Decision Date10 June 1931
Docket NumberNo. 3582.,3582.
Citation41 S.W.2d 731
PartiesKEYSTONE PRODUCTION CO. v. PACE.
CourtTexas Court of Appeals

Appeal from District Court, Wichita County; W. W. Cook, Judge.

Suit by the Keystone Production Company against George L. Pace. Judgment for defendant, and plaintiff appeals.

Affirmed.

Slay & Simon, of Fort Worth, and DeMontel & Sanford, of Wichita Falls, for appellant.

Bullington, Humphrey & King and Weeks, Morrow & Francis & Hankerson, all of Wichita Falls, for appellee.

RANDOLPH, J.

This suit was brought by the Keystone Production Company of Texas against Geo. L. Pace and Western Oil Corporation, but the case was dismissed without service of citation upon said Western Oil Corporation, and trial was had as between the Keystone Production Company, hereinafter called plaintiff, and Geo. L. Pace, hereinafter called defendant. On trial before a jury and on the verdict of the jury, judgment was rendered by the court in favor of the defendant. From that judgment this appeal has been taken.

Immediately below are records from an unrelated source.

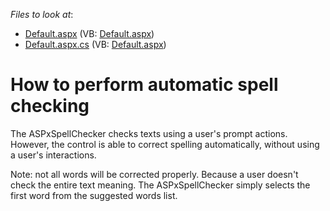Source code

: <!-- default file list -->
*Files to look at*:

* [Default.aspx](./CS/WebSite/Default.aspx) (VB: [Default.aspx](./VB/WebSite/Default.aspx))
* [Default.aspx.cs](./CS/WebSite/Default.aspx.cs) (VB: [Default.aspx](./VB/WebSite/Default.aspx))
<!-- default file list end -->
# How to perform automatic spell checking


<p>The ASPxSpellChecker checks texts using a user's prompt actions. However, the control is able to correct spelling automatically, without using a user's interactions.</p><p>Note: not all words will be corrected properly. Because a user doesn't check the entire text meaning. The ASPxSpellChecker simply selects the first word from the suggested words list.</p>

<br/>


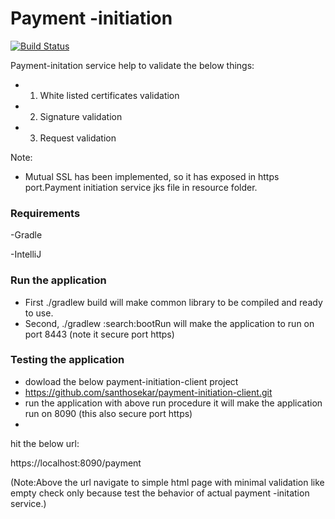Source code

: # Payment -initiation


[![Build Status](https://travis-ci.org/joemccann/dillinger.svg?branch=master)](https://travis-ci.org/joemccann/dillinger)

Payment-initation service help to  validate the below things:

   - 1.	White listed certificates validation 
   - 2.	Signature validation
   - 3.	Request validation
   
   Note:
   - Mutual SSL has been implemented, so it has exposed in https port.Payment initiation service jks file in resource folder.

### Requirements

-Gradle

-IntelliJ

### Run the application

 -  First ./gradlew build will make common library to be compiled and ready to use.
  - Second, ./gradlew :search:bootRun will make the application to run on port 8443 (note it secure port https)
   

### Testing the application

  - dowload the below payment-initiation-client project 
  - https://github.com/santhosekar/payment-initiation-client.git
  - run the application with above run procedure it will make the application run on 8090 (this also secure port https)
  - 
  
 hit the below url:

https://localhost:8090/payment

(Note:Above the url navigate to simple html page with minimal validation like empty check only because test the behavior of actual  payment -initation service.)
  
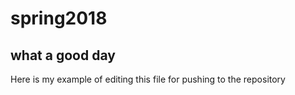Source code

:# spring2018
## what a good day
Here is my example of editing this file for pushing to the repository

On March 14, 1928, the plaintiff and the defendant entered into a contract whereby the plaintiff purchased from the defendant an undivided one-third interest in certain oil and gas leases in Stephens county, Okl., for a total consideration of $113,294.14, of which $25,000 was in money and notes and $88,294.14 was payable out of one-half of the proceeds of oil or gas sold from the property.

It will not be necessary to describe the leases except the lease involved in this suit, which we will merely identify as the "Bush lease" and state that the portion of the total consideration of the contract applicable to this particular lease was $2,000.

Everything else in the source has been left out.